AOL's future structure could be agreed and announced in the next few weeks. It looks like the wrangling for AOL between Microsoft and Google will soon come to a fascinating and hi-stakes conclusion.
On the one hand you have a potential join-venture with Microsoft's internet assets in a newly formed company with the AOL portal at the heart, that could even get spun off as a separate entity. The other option sees Google or even recent bidder Yahoo get involved merely as investors.
The conclusion will not only say a lot about how much the suitors are willing to pay, but also about Parsons vision for not just AOL but Time Warner as well. A deal with Microsoft means he wants to unlock value and spin AOL off, and a deal with Google means he is more interested in retaining AOL as an integral part of the Time Warner group. The former could create more short term value and the latter more long term value.
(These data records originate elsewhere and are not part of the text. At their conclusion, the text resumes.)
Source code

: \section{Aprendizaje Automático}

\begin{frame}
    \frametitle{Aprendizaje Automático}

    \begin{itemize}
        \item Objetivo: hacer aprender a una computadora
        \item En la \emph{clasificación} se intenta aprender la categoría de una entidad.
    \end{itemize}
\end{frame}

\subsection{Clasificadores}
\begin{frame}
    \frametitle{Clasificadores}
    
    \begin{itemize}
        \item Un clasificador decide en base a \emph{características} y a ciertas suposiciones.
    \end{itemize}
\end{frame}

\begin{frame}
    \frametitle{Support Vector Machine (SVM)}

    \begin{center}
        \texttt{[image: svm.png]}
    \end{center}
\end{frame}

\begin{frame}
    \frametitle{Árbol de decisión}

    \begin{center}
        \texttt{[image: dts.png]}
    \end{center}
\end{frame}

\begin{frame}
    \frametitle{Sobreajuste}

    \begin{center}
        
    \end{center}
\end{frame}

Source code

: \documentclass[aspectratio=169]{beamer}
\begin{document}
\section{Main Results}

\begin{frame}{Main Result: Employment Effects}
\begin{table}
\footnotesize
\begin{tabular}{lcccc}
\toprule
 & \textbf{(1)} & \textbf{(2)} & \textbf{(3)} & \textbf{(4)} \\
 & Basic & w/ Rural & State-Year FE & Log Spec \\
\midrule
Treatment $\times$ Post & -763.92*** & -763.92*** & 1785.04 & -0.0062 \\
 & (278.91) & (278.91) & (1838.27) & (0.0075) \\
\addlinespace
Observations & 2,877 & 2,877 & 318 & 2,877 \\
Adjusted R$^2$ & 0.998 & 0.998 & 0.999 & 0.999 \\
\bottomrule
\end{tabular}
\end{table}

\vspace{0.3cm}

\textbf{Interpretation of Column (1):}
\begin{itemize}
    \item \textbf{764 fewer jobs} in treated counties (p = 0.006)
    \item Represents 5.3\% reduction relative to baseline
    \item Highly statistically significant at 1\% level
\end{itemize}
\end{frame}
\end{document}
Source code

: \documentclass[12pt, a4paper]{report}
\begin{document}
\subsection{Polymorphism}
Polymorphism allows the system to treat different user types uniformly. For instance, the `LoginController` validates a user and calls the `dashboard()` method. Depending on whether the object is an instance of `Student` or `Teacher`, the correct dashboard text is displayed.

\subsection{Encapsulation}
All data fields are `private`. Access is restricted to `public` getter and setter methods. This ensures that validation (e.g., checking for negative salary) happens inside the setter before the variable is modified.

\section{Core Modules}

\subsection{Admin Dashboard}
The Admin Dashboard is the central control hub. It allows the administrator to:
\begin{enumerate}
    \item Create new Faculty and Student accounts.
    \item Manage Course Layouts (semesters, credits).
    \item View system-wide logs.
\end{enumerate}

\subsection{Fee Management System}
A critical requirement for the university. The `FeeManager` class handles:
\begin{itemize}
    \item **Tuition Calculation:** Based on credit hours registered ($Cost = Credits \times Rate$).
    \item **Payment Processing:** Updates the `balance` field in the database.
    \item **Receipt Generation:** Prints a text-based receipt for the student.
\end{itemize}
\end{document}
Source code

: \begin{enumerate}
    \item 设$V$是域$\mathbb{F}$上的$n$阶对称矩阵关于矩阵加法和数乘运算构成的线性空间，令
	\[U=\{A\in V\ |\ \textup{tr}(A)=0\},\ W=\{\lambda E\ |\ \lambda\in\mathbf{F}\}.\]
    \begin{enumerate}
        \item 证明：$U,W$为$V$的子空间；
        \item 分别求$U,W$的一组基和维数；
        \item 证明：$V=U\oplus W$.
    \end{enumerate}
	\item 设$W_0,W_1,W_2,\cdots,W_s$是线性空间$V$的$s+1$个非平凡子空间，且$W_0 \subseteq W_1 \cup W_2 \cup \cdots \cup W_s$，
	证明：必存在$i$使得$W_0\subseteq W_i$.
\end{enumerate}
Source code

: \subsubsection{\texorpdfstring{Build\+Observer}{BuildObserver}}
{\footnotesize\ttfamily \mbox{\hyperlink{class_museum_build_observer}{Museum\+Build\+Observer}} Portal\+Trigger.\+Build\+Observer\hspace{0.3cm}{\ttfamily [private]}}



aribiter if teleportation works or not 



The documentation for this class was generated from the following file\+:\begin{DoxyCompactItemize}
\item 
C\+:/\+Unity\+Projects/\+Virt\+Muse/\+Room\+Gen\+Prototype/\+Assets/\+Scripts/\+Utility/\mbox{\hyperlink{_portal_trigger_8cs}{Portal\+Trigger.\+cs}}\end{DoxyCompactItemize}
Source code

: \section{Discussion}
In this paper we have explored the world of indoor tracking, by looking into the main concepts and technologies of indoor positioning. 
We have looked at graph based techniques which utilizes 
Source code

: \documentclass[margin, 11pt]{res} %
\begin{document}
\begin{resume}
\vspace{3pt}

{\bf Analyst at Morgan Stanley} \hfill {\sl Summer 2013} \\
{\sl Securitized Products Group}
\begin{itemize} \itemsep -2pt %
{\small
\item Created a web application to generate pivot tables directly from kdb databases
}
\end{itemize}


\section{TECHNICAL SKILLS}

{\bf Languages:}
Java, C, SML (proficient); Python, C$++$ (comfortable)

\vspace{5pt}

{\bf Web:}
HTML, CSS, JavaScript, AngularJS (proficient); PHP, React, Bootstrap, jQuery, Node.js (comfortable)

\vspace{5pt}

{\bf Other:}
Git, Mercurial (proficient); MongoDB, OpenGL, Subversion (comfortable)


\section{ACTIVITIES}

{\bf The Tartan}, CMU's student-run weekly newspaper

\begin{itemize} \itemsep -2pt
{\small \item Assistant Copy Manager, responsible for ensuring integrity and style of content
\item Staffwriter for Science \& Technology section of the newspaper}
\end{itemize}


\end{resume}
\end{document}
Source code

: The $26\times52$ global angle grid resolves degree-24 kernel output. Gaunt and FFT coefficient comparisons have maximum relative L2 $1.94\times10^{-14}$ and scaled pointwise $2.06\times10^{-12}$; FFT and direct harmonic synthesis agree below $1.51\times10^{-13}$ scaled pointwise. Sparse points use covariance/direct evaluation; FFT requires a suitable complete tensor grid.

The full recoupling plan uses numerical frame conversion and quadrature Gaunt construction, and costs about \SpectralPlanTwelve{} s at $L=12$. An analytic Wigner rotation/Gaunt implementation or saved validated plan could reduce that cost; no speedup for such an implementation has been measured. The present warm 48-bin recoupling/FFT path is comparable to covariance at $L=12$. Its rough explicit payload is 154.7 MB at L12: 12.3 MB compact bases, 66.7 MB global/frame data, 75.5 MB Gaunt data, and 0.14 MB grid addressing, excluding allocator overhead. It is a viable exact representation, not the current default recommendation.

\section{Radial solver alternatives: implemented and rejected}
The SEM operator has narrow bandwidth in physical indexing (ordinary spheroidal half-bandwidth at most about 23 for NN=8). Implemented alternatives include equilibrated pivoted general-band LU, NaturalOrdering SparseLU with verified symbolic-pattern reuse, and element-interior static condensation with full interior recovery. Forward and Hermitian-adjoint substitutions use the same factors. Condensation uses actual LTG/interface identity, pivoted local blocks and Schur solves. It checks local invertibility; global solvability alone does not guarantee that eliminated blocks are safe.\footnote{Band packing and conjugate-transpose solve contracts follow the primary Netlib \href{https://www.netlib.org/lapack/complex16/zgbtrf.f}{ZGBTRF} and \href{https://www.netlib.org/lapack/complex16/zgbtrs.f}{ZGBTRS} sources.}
With Carl Icahn breathing down his neck Parsons may be happy to lock in Microsoft and shorter term benefits. And there is a lot at stake. Analysts at Bear Stearns believe the implied value of AOL's portal business in Time Warner's stock price is $8bn. However, if valuations applied to internet groups such as Yahoo and Google were applied to AOL, its portal business could be worth $15bn.
So, as if he needed more pressure, Parsons has a key decision to make. It could define his entire future at Time Warner.